Şair ve yazar olup; 1928 yılında Adana’ya öğretmen olarak atanmış olması ile adı geçen ilimizin Fransız işgalinden kurutuluşu anısı bağlamında yazdığı “Bayrak” Şiirinden sonra ‘Bayrak Şairi’ olarak anılıp yâd edilen Arif Nihat Asya, edebiyatımızın önemli simalar ile isimlerindendir. Milli ve manevi değer ve şahsiyetleri konu alan şiirleriyle Türk toplumunun tarih bilinci ile şuurunun ve dini duygu ile inançlarının gelişmesinde önemli katkı sunmuştur merhum (1904- 05 Ocak 1975) Bayrak Şairi Arif Nihat Asya bey… Bence O’nun var oluş ile yaşam ilkelerini oluşturan “Şüphesiz Allah, adaleti, iyilik yapmayı, yakınlara yardım etmeyi emreder; hayâsızlığı, fenalığı ve azgınlığı da yasaklar. O, düşünüp tutasınız diye size öğüt verir.” (Kur’an-ı Kerim / Nahl, 16/90) İlahi emir en öncelikli uyarılar arasında idi.

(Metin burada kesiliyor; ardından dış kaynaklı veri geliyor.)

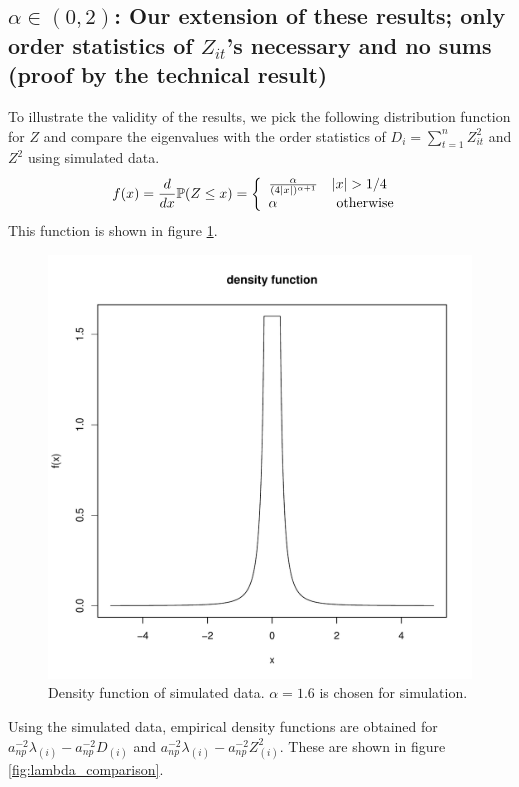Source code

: \documentclass[11pt,reqno]{amsart}
\renewcommand{\P}{\mathbb{P}}
\newcommand{\1}{\mathds{1}}
\newcommand{\0}{\boldsymbol{0}}
\newcommand{\4}{\mathchoice{\mskip1.5mu}{\mskip1.5mu}{}{}}
\newcommand{\5}{\mathchoice{\mskip-1.5mu}{\mskip-1.5mu}{}{}}
\newcommand{\2}{\penalty250\mskip\thickmuskip\mskip-\thinmuskip} %
\begin{document}
\subsection{$\alpha \in (0,2)$: Our extension of these results; only
  order statistics of $Z_{it}$'s necessary and no sums (proof by the
  technical result)}
To illustrate the validity of the results, we pick the following
distribution function for $Z$ and compare the eigenvalues with
the order statistics of $D_i = \sum_{t=1}^n Z_{it}^2$ and $Z^2$ using
simulated data.
\[
f(x) = {d \over dx}\P(Z \leq x) = \left\{
  \begin{array}{ll}
    {\alpha \over (4|x|)^{\alpha + 1}} & |x| > 1/4 \\
    \alpha & \text{ otherwise }
  \end{array}
\right.
\]
This function is shown in figure \ref{fig:densitySim}.
\begin{figure}[htb!]
  \centering
  \includegraphics[scale=0.40]{densitySim.pdf}
  \caption{Density function of simulated data. $\alpha=1.6$ is chosen
    for simulation.}
  \label{fig:densitySim}
\end{figure}
Using the simulated data, empirical density functions are obtained for
$a_{np}^{-2}\lambda_{(i)} - a_{np}^{-2}D_{(i)}$ and
$a_{np}^{-2}\lambda_{(i)} - a_{np}^{-2}Z^2_{(i)}$. These are shown in
figure \ref{fig:lambda_comparison}.
\end{document}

Çoğumuzun yakından tanıdığı ve dinlemiş olduğu hürriyet ve özgürlüğümüzün sembolü ‘Bayrak Şiiri’ni birlikte okuyalım:
BAYRAK
Ey mavi göklerin beyaz ve kızıl süsü…
Kız kardeşimin gelinliği, şehidimin son örtüsü,
Işık ışık, dalga dalga bayrağım!
Senin destanını okudum, senin destanını yazacağım.
Sana benim gözümle bakmayanın
Mezarını kazacağım.
Seni selamlamadan uçan kuşun
Yuvasını bozacağım.
Dalgalandığın yerde ne korku, ne keder…
Gölgende bana da, bana da yer ver!
Sabah olmasın, günler doğmasın ne çıkar;
Yurda ay-yıldızının ışığı yeter.
Savaş bizi karlı dağlara götürdüğü gün
Kızıllığında ısındık;
Dağlardan çöllere düşürdüğü gün
Gölgene sığındık.
Ey şimdi süzgün, rüzgârlarda dalgalı;
Barışın güvercini, savaşın kartalı…
Yüksek yerlerde açan çiçeğim;
Senin altında doğdum,
Senin dibinde öleceğim.
Tarihim, şerefim, şiirim, her şeyim;
Yeryüzünde yer beğen
Nereye dikilmek istersen
Söyle, seni oraya dikeyim!
Şiirlerinde güzel Türkçemizi bir sanat dili haline getirerek kullanan ve Yahya Kemal Beyatlı’dan etkilendiği bilinen Arif Nihat’ın rahat, özentisiz ve sade bir üslubu ile Bayrak Şiirindeki milli ve manevi atmosferi sizinle paylaştığımızı düşünüyorum.